Florence and the machine’s best song to date is “Kiss With a Fist.” We are not arguing here. A blunt, cheerful ode to the romantic joys of mutually indulged domestic violence, the track is the glorious thorn on Florence Welch’s ascendant English rose — quick (two minutes!) and dirty (distorted guitars!) and irresponsible. It’s a fang-bearing flash of Joan Jett snarl amid the gothic-soccer-mom AOR grandeur of her celebrated 2009 debut, Lungs. Thunderous Hogwarts-R&B anthem “Dog Days Are Over” made her nominally famous, but here the violent exception rules: She’s a red-haired soul belter with a fierier, gnarlier, more volatile take on Adele’s retromania, a Kate Bush disciple who never forgets that the real Kate Bush could kill you with her bare hands.

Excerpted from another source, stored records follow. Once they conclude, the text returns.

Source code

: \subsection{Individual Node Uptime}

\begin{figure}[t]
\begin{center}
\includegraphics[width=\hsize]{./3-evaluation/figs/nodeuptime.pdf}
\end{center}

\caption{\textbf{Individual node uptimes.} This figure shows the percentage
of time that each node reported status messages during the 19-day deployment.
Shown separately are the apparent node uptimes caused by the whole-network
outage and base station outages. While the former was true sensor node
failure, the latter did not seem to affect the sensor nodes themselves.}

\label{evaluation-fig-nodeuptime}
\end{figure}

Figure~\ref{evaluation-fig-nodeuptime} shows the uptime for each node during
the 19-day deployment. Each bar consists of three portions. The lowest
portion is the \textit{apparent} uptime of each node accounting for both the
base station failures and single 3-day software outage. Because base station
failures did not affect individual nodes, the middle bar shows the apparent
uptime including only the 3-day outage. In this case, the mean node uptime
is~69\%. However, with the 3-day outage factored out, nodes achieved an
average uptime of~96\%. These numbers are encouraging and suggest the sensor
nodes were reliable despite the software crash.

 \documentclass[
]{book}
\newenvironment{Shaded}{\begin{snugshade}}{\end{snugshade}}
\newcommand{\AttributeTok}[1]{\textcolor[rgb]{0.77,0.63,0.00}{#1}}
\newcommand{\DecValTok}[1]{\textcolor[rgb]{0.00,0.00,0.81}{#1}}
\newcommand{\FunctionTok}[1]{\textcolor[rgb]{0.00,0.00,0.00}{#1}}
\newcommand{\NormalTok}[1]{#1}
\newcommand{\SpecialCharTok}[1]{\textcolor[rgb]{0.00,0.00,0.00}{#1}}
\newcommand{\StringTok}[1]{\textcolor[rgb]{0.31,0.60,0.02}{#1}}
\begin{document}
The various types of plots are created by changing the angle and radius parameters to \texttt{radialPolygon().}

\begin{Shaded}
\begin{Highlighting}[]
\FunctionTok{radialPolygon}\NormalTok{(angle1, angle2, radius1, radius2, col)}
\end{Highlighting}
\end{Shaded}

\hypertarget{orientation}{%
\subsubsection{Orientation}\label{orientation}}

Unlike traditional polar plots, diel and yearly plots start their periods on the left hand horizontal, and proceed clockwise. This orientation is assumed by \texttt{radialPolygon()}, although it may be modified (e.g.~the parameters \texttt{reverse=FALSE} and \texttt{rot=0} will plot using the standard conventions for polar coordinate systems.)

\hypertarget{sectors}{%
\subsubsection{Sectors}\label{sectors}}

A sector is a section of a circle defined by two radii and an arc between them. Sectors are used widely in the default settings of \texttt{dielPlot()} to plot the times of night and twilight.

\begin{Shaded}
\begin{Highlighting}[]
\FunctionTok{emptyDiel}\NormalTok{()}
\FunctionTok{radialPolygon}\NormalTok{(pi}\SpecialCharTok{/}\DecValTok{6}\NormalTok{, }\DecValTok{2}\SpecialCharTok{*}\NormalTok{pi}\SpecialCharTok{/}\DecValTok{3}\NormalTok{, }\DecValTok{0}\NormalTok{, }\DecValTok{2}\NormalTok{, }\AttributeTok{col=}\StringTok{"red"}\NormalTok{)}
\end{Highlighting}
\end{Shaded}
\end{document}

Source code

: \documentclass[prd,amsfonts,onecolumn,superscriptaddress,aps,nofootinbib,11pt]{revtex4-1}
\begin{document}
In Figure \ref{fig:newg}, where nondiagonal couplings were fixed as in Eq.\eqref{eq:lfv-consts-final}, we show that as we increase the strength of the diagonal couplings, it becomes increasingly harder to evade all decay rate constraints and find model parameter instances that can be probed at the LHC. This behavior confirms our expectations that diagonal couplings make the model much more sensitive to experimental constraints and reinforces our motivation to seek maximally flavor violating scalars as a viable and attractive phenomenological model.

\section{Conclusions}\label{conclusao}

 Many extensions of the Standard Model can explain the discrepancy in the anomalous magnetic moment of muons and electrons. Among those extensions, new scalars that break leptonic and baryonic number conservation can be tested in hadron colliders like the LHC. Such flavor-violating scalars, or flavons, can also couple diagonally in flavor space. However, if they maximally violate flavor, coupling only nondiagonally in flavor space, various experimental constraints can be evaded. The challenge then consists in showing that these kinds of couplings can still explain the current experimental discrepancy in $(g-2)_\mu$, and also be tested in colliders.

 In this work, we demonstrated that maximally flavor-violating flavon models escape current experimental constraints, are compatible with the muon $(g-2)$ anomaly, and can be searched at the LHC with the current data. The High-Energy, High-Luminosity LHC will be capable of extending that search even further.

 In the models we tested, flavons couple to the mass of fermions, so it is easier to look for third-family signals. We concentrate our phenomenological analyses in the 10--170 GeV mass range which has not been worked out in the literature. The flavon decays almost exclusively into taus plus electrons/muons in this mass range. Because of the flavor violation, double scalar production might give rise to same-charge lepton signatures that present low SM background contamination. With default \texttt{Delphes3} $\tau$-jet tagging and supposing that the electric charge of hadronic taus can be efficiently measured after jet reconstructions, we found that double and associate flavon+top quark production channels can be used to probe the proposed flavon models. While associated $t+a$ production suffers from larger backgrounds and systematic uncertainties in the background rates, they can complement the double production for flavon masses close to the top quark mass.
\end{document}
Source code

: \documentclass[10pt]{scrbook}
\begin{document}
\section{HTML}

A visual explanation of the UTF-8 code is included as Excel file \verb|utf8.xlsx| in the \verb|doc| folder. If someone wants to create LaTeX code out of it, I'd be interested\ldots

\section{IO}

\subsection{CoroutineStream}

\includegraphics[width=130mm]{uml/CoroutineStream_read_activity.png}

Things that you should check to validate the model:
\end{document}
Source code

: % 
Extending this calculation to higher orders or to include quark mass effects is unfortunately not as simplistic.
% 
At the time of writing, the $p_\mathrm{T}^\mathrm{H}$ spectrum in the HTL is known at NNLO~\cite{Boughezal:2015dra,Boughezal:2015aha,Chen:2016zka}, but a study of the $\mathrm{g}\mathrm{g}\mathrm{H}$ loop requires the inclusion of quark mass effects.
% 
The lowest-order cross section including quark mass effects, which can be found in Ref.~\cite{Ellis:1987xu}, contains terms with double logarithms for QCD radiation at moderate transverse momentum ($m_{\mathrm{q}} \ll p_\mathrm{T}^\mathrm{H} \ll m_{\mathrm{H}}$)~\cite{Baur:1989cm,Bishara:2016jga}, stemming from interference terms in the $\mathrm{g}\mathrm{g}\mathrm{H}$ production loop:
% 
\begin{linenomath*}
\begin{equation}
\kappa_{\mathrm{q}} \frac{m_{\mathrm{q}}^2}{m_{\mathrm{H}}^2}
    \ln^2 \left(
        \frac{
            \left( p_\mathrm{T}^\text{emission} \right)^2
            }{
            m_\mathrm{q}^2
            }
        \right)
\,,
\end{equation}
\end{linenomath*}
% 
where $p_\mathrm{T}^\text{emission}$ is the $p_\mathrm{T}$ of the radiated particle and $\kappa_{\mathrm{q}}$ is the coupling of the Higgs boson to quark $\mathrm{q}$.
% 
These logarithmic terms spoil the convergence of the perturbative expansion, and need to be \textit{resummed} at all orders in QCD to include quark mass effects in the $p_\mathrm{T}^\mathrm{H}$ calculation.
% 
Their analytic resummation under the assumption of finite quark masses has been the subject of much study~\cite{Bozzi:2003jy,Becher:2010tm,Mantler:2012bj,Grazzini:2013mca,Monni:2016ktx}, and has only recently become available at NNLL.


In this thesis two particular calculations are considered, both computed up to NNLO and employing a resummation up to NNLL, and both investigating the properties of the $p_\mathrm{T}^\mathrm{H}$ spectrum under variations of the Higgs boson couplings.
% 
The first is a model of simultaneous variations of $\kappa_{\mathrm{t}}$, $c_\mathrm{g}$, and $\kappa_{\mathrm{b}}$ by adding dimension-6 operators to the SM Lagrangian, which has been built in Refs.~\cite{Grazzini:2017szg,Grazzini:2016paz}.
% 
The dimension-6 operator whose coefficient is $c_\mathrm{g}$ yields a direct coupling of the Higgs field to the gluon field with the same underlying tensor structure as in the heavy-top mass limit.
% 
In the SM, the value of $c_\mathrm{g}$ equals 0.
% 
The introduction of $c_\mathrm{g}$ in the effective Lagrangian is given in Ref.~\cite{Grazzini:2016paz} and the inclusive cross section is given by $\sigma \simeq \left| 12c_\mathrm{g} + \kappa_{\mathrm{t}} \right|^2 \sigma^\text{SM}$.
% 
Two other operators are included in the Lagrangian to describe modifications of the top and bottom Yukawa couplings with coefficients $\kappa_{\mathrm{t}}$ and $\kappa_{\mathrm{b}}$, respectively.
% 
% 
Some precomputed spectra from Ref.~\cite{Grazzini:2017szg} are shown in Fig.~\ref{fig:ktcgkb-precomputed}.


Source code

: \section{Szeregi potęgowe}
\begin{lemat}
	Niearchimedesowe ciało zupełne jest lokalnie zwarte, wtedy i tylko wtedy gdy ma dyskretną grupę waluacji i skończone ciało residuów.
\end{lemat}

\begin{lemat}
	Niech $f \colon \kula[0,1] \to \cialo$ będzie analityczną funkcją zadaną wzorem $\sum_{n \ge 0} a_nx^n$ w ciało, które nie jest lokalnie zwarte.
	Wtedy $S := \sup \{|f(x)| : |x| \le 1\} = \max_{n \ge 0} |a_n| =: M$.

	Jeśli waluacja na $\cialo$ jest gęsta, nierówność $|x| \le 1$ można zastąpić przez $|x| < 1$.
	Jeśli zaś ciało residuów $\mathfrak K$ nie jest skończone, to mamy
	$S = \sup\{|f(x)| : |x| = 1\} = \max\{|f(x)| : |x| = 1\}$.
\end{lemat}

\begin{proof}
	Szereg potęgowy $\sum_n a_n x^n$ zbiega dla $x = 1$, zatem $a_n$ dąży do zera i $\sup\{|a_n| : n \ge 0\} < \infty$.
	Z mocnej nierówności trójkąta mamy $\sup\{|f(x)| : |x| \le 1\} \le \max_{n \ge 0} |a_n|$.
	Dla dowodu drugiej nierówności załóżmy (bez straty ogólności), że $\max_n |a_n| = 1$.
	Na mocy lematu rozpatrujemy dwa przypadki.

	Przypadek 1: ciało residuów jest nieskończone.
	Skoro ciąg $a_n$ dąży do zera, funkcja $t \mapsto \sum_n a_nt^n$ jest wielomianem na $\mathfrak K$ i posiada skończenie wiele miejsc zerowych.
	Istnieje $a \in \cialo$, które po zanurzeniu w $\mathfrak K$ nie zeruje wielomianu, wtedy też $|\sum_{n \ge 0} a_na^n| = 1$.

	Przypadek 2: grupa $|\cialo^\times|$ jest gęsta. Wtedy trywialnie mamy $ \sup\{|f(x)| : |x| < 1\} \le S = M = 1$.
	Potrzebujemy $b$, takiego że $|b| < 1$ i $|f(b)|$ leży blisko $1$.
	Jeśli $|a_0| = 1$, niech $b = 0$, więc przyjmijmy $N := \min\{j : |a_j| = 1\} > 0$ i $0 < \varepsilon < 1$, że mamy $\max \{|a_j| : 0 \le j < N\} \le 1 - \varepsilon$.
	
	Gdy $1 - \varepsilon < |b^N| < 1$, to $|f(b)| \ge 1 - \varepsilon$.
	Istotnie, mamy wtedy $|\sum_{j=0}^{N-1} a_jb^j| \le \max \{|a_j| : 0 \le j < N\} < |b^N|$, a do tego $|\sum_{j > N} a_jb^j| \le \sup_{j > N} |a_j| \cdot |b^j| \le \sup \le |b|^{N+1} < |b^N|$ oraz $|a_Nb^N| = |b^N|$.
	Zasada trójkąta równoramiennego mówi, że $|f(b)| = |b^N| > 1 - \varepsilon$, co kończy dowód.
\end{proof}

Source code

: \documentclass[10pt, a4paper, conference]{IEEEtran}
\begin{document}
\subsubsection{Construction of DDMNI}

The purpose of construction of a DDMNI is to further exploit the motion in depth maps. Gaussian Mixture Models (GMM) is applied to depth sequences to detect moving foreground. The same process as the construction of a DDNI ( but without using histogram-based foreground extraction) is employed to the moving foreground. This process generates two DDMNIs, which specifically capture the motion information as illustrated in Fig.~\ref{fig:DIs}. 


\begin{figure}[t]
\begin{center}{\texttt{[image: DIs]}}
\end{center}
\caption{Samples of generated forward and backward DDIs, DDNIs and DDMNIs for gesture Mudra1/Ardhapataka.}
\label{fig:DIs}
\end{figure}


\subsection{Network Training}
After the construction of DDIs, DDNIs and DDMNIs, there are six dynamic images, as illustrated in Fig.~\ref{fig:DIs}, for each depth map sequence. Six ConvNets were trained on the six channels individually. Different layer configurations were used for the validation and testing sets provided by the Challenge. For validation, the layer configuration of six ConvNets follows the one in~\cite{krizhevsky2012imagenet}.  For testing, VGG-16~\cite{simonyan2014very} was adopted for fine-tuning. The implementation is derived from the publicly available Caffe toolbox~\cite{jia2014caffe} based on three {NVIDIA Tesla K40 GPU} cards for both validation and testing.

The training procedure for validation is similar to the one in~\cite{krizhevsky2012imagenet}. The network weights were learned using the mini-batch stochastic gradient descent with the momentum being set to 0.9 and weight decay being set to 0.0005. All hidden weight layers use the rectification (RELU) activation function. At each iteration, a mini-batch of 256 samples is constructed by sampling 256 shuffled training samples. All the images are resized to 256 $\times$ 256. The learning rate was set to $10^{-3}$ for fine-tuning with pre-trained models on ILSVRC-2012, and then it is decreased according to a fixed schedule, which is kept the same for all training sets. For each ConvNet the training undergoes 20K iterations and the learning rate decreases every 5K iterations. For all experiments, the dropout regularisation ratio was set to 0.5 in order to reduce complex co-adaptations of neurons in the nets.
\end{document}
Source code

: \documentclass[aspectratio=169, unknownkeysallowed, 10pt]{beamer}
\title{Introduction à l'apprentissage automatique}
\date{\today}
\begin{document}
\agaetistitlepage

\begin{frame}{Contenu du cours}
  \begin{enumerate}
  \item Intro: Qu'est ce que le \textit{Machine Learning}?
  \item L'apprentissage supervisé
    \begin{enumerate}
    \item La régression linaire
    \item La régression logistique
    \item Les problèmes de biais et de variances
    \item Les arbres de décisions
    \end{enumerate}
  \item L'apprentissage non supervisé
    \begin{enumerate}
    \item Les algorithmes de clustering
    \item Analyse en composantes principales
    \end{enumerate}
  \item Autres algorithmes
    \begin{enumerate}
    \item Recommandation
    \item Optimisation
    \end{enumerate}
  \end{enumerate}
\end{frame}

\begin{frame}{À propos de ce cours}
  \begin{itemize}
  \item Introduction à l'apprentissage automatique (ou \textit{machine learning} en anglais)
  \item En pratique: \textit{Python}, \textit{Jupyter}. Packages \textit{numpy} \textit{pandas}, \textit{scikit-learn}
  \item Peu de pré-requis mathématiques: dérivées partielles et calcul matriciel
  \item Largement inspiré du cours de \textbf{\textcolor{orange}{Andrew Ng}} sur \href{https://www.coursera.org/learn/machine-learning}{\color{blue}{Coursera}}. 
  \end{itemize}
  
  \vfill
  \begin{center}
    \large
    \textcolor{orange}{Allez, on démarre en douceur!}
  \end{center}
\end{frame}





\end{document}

Welch may never do anything as dangerous and uncouth as “Kiss” ever again. But even the threat of menace works wonders on terrific follow-up Ceremonials: She’s a bloodied, bloodying songbird in a gilded cage of immaculately crafted, slow-burn, chest-beating empowerment anthems, gripping steel bars that her elegantly volcanic voice could shred ?at any moment.

Consider rapturous call to arms “Shake It Out,” a feast of droning organs and concussive drums that begins as an assassination/martyrdom attempt, throwing Flo to the clichés instead of the lions: “It’s always darkest before the dawn,” “Damned if I do and damned if I don’t,” “At the end of my rope,” “It’s a shot in the dark,” and all-time Catholic-hymn classic “It’s hard to dance with a devil on your back.” Yet she rips the throat out of every line with that bazooka alto, turns even the banalities into profundities.

Thus is Ceremonials‘ pattern set: She’s so much better than her material that her material is rendered immaterial. “Lover to Lover” is the sort of sexy post-white-flight Motown strut Annie Lennox used to own; “No Light, No Light” is a desperate lovers’ quarrel, all agitated strings and galloping drums (no broken jaws or burning beds this time, alas); “What the Water Gave Me” is eerie, noirish melodrama, dainty plinking harp battling with surging electric guitar, PJ Harvey’s feral specter rising from the swamp for a tantalizing instant.

And oh, throughout, the pianos! By God’s teeth, this is the Axis: Bold as Love of piano, tinkling and pounding and cascading and drizzling and thundering, from convulsive to jaunty lead melodies, often bolstered by drums of DJ Premier–level bombast, coated in sumptuous hot-fudge reverb, nostalgically futuristic, like aural Instagram. As songs, most of these are negligible (they’re all roughly five minutes long, begin ominously, intensify inexorably, and explode theatrically right around the bridge); but as events, they’re epochal and become even more so the more ostentatious Flo’s vocals get. When she sings, “And I did cartwheels in your honor,” her voice actually does cartwheels; the way she delivers the three-word phrase “short shallow gasps” is worthy of Shakespeare, Wicked, and Twilight.

Instructively, her best lyrical moment here, “All This & Heaven Too,” laments the failure of language to articulate her wonder: “All my stumbling phrases never amounted to anything worth this feeling.” So concentrate on that feeling, that casual grandiosity, the overpowering beauty with a searing edge that she doesn’t indulge enough, but just enough to leave you spellbound, regardless. A kiss without a fist is better than none.